◆ **What needs to be done**
Across the entries, count the lines that include "Fatal" and report only that number.

◆ **Data extracts**
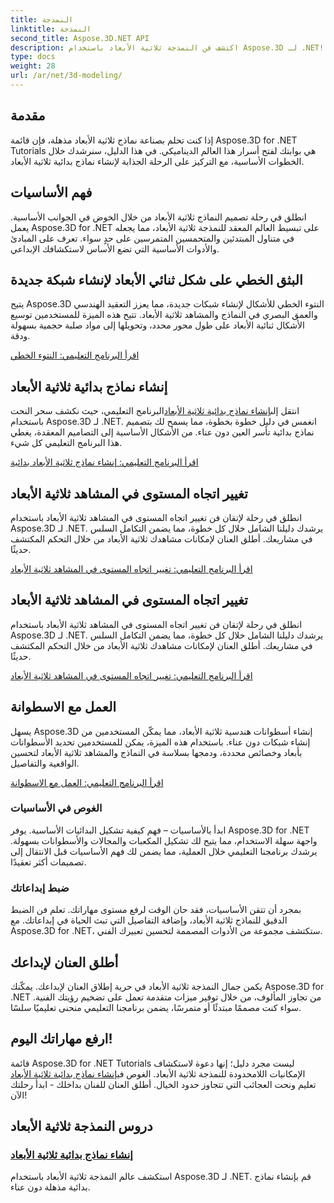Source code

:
 ```yaml
---
title: النمذجة
linktitle: النمذجة
second_title: Aspose.3D.NET API
description: اكتشف فن النمذجة ثلاثية الأبعاد باستخدام Aspose.3D لـ .NET! قم بصياغة نماذج بدائية جذابة بسهولة في هذا البرنامج التعليمي الشامل. أطلق العنان لإبداعك اليوم.
type: docs
weight: 28
url: /ar/net/3d-modeling/
---
```


## مقدمة

إذا كنت تحلم بصناعة نماذج ثلاثية الأبعاد مذهلة، فإن قائمة Aspose.3D for .NET Tutorials هي بوابتك لفتح أسرار هذا العالم الديناميكي. في هذا الدليل، سنرشدك خلال الخطوات الأساسية، مع التركيز على الرحلة الجذابة لإنشاء نماذج بدائية ثلاثية الأبعاد.

## فهم الأساسيات

انطلق في رحلة تصميم النماذج ثلاثية الأبعاد من خلال الخوض في الجوانب الأساسية. يعمل Aspose.3D for .NET على تبسيط العالم المعقد للنمذجة ثلاثية الأبعاد، مما يجعله في متناول المبتدئين والمتحمسين المتمرسين على حدٍ سواء. تعرف على المبادئ والأدوات الأساسية التي تضع الأساس لاستكشافك الإبداعي.

## البثق الخطي على شكل ثنائي الأبعاد لإنشاء شبكة جديدة

يتيح Aspose.3D النتوء الخطي للأشكال لإنشاء شبكات جديدة، مما يعزز التعقيد الهندسي والعمق البصري في النماذج والمشاهد ثلاثية الأبعاد. تتيح هذه الميزة للمستخدمين توسيع الأشكال ثنائية الأبعاد على طول محور محدد، وتحويلها إلى مواد صلبة حجمية بسهولة ودقة.

[اقرأ البرنامج التعليمي: النتوء الخطي](./linear-extrusion/)

## إنشاء نماذج بدائية ثلاثية الأبعاد

 انتقل إلى[إنشاء نماذج بدائية ثلاثية الأبعاد](./primitive-3d-models/)البرنامج التعليمي، حيث نكشف سحر النحت باستخدام Aspose.3D لـ .NET. انغمس في دليل خطوة بخطوة، مما يسمح لك بتصميم نماذج بدائية تأسر العين دون عناء. من الأشكال الأساسية إلى التصاميم المعقدة، يغطي هذا البرنامج التعليمي كل شيء.

[اقرأ البرنامج التعليمي: إنشاء نماذج ثلاثية الأبعاد بدائية](./primitive-3d-models/)

## تغيير اتجاه المستوى في المشاهد ثلاثية الأبعاد

انطلق في رحلة لإتقان فن تغيير اتجاه المستوى في المشاهد ثلاثية الأبعاد باستخدام Aspose.3D لـ .NET. يرشدك دليلنا الشامل خلال كل خطوة، مما يضمن التكامل السلس في مشاريعك. أطلق العنان لإمكانات مشاهدك ثلاثية الأبعاد من خلال التحكم المكتشف حديثًا.

[اقرأ البرنامج التعليمي: تغيير اتجاه المستوى في المشاهد ثلاثية الأبعاد](./change-plane-orientation/)

## تغيير اتجاه المستوى في المشاهد ثلاثية الأبعاد

انطلق في رحلة لإتقان فن تغيير اتجاه المستوى في المشاهد ثلاثية الأبعاد باستخدام Aspose.3D لـ .NET. يرشدك دليلنا الشامل خلال كل خطوة، مما يضمن التكامل السلس في مشاريعك. أطلق العنان لإمكانات مشاهدك ثلاثية الأبعاد من خلال التحكم المكتشف حديثًا.

[اقرأ البرنامج التعليمي: تغيير اتجاه المستوى في المشاهد ثلاثية الأبعاد](./change-plane-orientation/)


## العمل مع الاسطوانة

يسهل Aspose.3D إنشاء أسطوانات هندسية ثلاثية الأبعاد، مما يمكّن المستخدمين من إنشاء شبكات دون عناء. باستخدام هذه الميزة، يمكن للمستخدمين تحديد الأسطوانات بأبعاد وخصائص محددة، ودمجها بسلاسة في النماذج والمشاهد ثلاثية الأبعاد لتحسين الواقعية والتفاصيل.

[اقرأ البرنامج التعليمي: العمل مع الاسطوانة](./working-with-cylinder/)



### الغوص في الأساسيات

ابدأ بالأساسيات – فهم كيفية تشكيل البدائيات الأساسية. يوفر Aspose.3D for .NET واجهة سهلة الاستخدام، مما يتيح لك تشكيل المكعبات والمجالات والأسطوانات بسهولة. يرشدك برنامجنا التعليمي خلال العملية، مما يضمن لك فهم الأساسيات قبل الانتقال إلى تصميمات أكثر تعقيدًا.

### ضبط إبداعاتك

بمجرد أن تتقن الأساسيات، فقد حان الوقت لرفع مستوى مهاراتك. تعلم فن الضبط الدقيق للنماذج ثلاثية الأبعاد، وإضافة التفاصيل التي تبث الحياة في إبداعاتك. مع Aspose.3D for .NET، ستكتشف مجموعة من الأدوات المصممة لتحسين تعبيرك الفني.

## أطلق العنان لإبداعك

يكمن جمال النمذجة ثلاثية الأبعاد في حرية إطلاق العنان لإبداعك. يمكّنك Aspose.3D for .NET من تجاوز المألوف، من خلال توفير ميزات متقدمة تعمل على تضخيم رؤيتك الفنية. سواء كنت مصممًا مبتدئًا أو متمرسًا، يضمن برنامجنا التعليمي منحنى تعليميًا سلسًا.

## ارفع مهاراتك اليوم!

 قائمة Aspose.3D for .NET Tutorials ليست مجرد دليل؛ إنها دعوة لاستكشاف الإمكانيات اللامحدودة للنمذجة ثلاثية الأبعاد. الغوص في[إنشاء نماذج بدائية ثلاثية الأبعاد](./primitive-3d-models/) تعليم ونحت العجائب التي تتجاوز حدود الخيال. أطلق العنان للفنان بداخلك - ابدأ رحلتك الآن!
## دروس النمذجة ثلاثية الأبعاد
### [إنشاء نماذج بدائية ثلاثية الأبعاد](./primitive-3d-models/)
استكشف عالم النمذجة ثلاثية الأبعاد باستخدام Aspose.3D لـ .NET. قم بإنشاء نماذج بدائية مذهلة دون عناء.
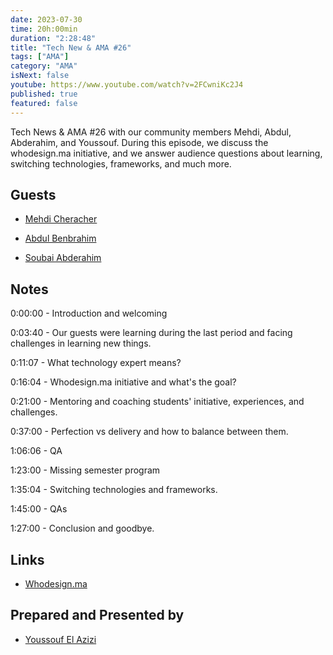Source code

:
 ```yaml
---
date: 2023-07-30
time: 20h:00min
duration: "2:28:48"
title: "Tech New & AMA #26"
tags: ["AMA"]
category: "AMA"
isNext: false
youtube: https://www.youtube.com/watch?v=2FCwniKc2J4
published: true
featured: false
---
```


Tech News & AMA #26 with our community members Mehdi, Abdul, Abderahim, and Youssouf. During this episode, we discuss the whodesign.ma initiative, and we answer audience questions about learning, switching technologies, frameworks, and much more.

## Guests

- [Mehdi Cheracher](https://twitter.com/Mehdi_Cheracher)

- [Abdul Benbrahim](https://www.linkedin.com/in/abdulbenbrahim/)

- [Soubai Abderahim](https://soubai.me)

## Notes

0:00:00 - Introduction and welcoming

0:03:40 - Our guests were learning during the last period and facing challenges in learning new things.

0:11:07 - What technology expert means?

0:16:04 - Whodesign.ma initiative and what's the goal?

0:21:00 - Mentoring and coaching students' initiative, experiences, and challenges.

0:37:00 - Perfection vs delivery and how to balance between them.

1:06:06 - QA

1:23:00 - Missing semester program

1:35:04 - Switching technologies and frameworks.

1:45:00 - QAs

1:27:00 - Conclusion and goodbye.

## Links

- [Whodesign.ma](https://Whodesign.ma)

## Prepared and Presented by

- [Youssouf El Azizi](https://elaazizi.com/)
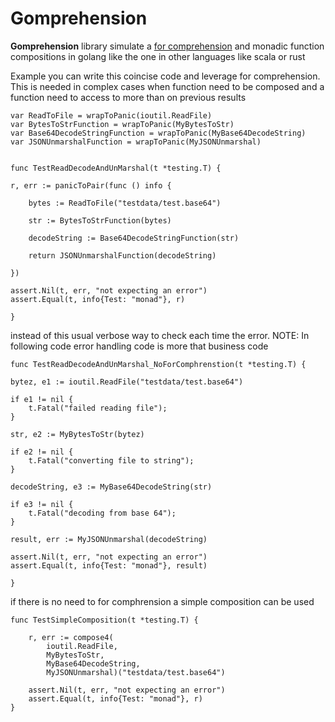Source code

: # Gomprehension

**Gomprehension** library simulate a [for comprehension](https://edward-huang.com/scala/functional-programming/2021/11/30/why-do-functional-programmers-prefer-for-comprehension-over-imperative-code-block/) and monadic function compositions in golang like the one in other languages like scala or rust

Example you can write this coincise code  and leverage for comprehension.
This is needed in complex cases when function need to be composed and a function need to access to more than on previous results
```golang
var ReadToFile = wrapToPanic(ioutil.ReadFile)
var BytesToStrFunction = wrapToPanic(MyBytesToStr)
var Base64DecodeStringFunction = wrapToPanic(MyBase64DecodeString)
var JSONUnmarshalFunction = wrapToPanic(MyJSONUnmarshal)


func TestReadDecodeAndUnMarshal(t *testing.T) {

r, err := panicToPair(func () info {

    bytes := ReadToFile("testdata/test.base64")

    str := BytesToStrFunction(bytes)

    decodeString := Base64DecodeStringFunction(str)

    return JSONUnmarshalFunction(decodeString)

})

assert.Nil(t, err, "not expecting an error")
assert.Equal(t, info{Test: "monad"}, r)

}
```

instead of this usual verbose way to check each time the error.
NOTE:  In following code error handling code is more that business code

```golang
func TestReadDecodeAndUnMarshal_NoForComphrenstion(t *testing.T) {

bytez, e1 := ioutil.ReadFile("testdata/test.base64")

if e1 != nil {
    t.Fatal("failed reading file");
}

str, e2 := MyBytesToStr(bytez)

if e2 != nil {
    t.Fatal("converting file to string");
}

decodeString, e3 := MyBase64DecodeString(str)

if e3 != nil {
    t.Fatal("decoding from base 64");
}

result, err := MyJSONUnmarshal(decodeString)

assert.Nil(t, err, "not expecting an error")
assert.Equal(t, info{Test: "monad"}, result)

}
```

if there is no need to for comphrension a simple composition can be used 

```golang
func TestSimpleComposition(t *testing.T) {

	r, err := compose4(
		ioutil.ReadFile,
		MyBytesToStr,
		MyBase64DecodeString,
		MyJSONUnmarshal)("testdata/test.base64")

	assert.Nil(t, err, "not expecting an error")
	assert.Equal(t, info{Test: "monad"}, r)
}
```


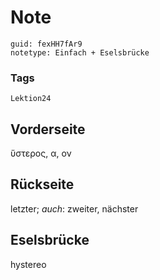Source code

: # Note
```
guid: fexHH7fAr9
notetype: Einfach + Eselsbrücke
```

### Tags
```
Lektion24
```

## Vorderseite
ὕστερος, α, ον

## Rückseite
letzter; 
<i>auch</i>: zweiter, nächster

## Eselsbrücke
hystereo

◆ **Solution to the problem**
3